Recursive estimator for \(\boldsymbol{\eta}\), \(\beta\), and \(F_{U}\)
\[\begin{align} F_u(v) &= \mathbb{P}\left(G_{ij}=1|\boldsymbol{\eta},\beta\right) \\ &= \frac{\mathbb{P}\left(G_{ij}=1 \right) f_{v|G_{ij=1}}(v)}{\mathbb{P}\left(G_{ij}=1 \right) f_{v|G_{ij=1}}(v) + \mathbb{P}\left(G_{ij}=0 \right) f_{v|G_{ij=0}}(v)} \\ &\overset{def}{=} \frac{p_{1}(v)}{p_{1}(v) + p_{0}(v)} \end{align}\]
\(F_u\) and \(\boldsymbol{\eta}\) can be estimated simultaneously (KS or DBMM estimators)
Pick normalized candidate \(\boldsymbol{\eta}\), and bandwidth \(b_{0}\)
\(p_{1} (v_{ij};\, \boldsymbol{\eta})= \frac{1}{b^0(|\mathcal{M}|-1)} \displaystyle{\sum_{km \in\{\mathcal{M} - \{ij\}\}}} {\Large 𝟙}_{\{g_{km}=1\}} K \left(\frac{v_{ij}-v_{km}}{b^0} \right)\)
\(p_{0} (v_{ij};\, \boldsymbol{\eta})= \frac{1}{b^0(|\mathcal{M}|-1)} \displaystyle{\sum_{km \in\{\mathcal{M} - \{ij\}\}}} {\Large 𝟙}_{\{g_{km}=0\}} K \left(\frac{v_{ij}-v_{km}}{b^0} \right)\)
\(\hat p_{1} (v;\, \boldsymbol{\hat\eta^{0}})= \frac{1}{b^0|\mathcal{M}|} \displaystyle{\sum_{km \in \mathcal{M}}} {\Large 𝟙}_{\{g_{km}=1\}} K \left(\frac{v-\hat\eta_{k}^{0} -\hat\eta_{m}^{0}}{b^0} \right)\)

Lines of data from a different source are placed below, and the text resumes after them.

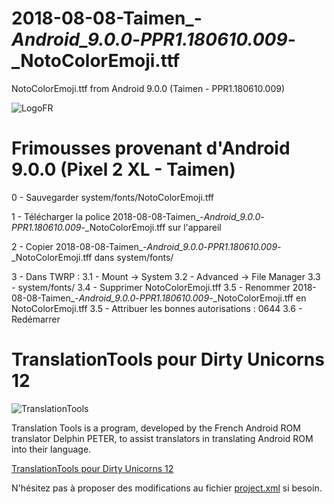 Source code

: # 2018-08-08-Taimen_-_Android_9.0.0_-_PPR1.180610.009_-_NotoColorEmoji.ttf
NotoColorEmoji.ttf from Android 9.0.0 (Taimen - PPR1.180610.009)

![LogoFR](https://image.noelshack.com/fichiers/2018/25/2/1529422087-2017-09-05-du-oreo-fr-500.jpeg)

# Frimousses provenant d'Android 9.0.0 (Pixel 2 XL - Taimen) #

0 - Sauvegarder system/fonts/NotoColorEmoji.tff

1 - Télécharger la police 2018-08-08-Taimen_-_Android_9.0.0_-_PPR1.180610.009_-_NotoColorEmoji.tff sur l'appareil

2 - Copier 2018-08-08-Taimen_-_Android_9.0.0_-_PPR1.180610.009_-_NotoColorEmoji.tff dans system/fonts/

3 - Dans TWRP :
3.1 - Mount -> System
3.2 - Advanced -> File Manager
3.3 - system/fonts/
3.4 - Supprimer NotoColorEmoji.tff
3.5 - Renommer 2018-08-08-Taimen_-_Android_9.0.0_-_PPR1.180610.009_-_NotoColorEmoji.tff en NotoColorEmoji.tff
3.5 - Attribuer les bonnes autorisations : 0644
3.6 - Redémarrer

# TranslationTools pour Dirty Unicorns 12 #
![TranslationTools](http://img4.hostingpics.net/pics/32262620161014194915TranslationToolspourDirtyUnicorns11.png)


Translation Tools is a program, developed by the French Android ROM translator Delphin PETER, to assist translators in translating Android ROM into their language.

[TranslationTools pour Dirty Unicorns 12](https://github.com/DelphinPETER/TranslationTools/tree/du80)

N'hésitez pas à proposer des modifications au fichier [project.xml](https://github.com/DelphinPETER/TranslationTools/blob/du80/project.xml) si besoin.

\(\hat p_{0} (v;\, \boldsymbol{\hat\eta^{0}})= \frac{1}{b^0|\mathcal{M}|} \displaystyle{\sum_{km \in\mathcal{M}}} {\Large 𝟙}_{\{g_{km}=0\}} K \left(\frac{v-\hat\eta_{k}^{0} -\hat\eta_{m}^{0}}{b^0} \right)\)
\(\hat p_{1} (v;\, \boldsymbol{\hat\eta^{1}}, \hat\beta^1)= \frac{1}{b^1|\mathcal{L}|} \displaystyle{\sum_{km \in \mathcal{L}}} {\Large 𝟙}_{\{g_{km}=1\}} K \left(\frac{v-\hat\eta_{k}^{1} - \hat\eta_{m}^{1} - \hat\beta^1\sum_{j\in\gamma(k,m)}\hat\eta_{j}^{1} }{b^1} \right)\)
\(\hat p_{0} (v;\, \boldsymbol{\hat\eta^{1}}, \hat\beta^1)= \frac{1}{b^1|\mathcal{L}|} \displaystyle{\sum_{km \in\mathcal{L}}} {\Large 𝟙}_{\{g_{km}=0\}} K \left(\frac{v-\hat\eta_{k}^{1} - \hat\eta_{m}^{1} - \hat\beta^1\sum_{j\in\gamma(k,m)}\hat\eta_{j}^{1} }{b^1} \right)\)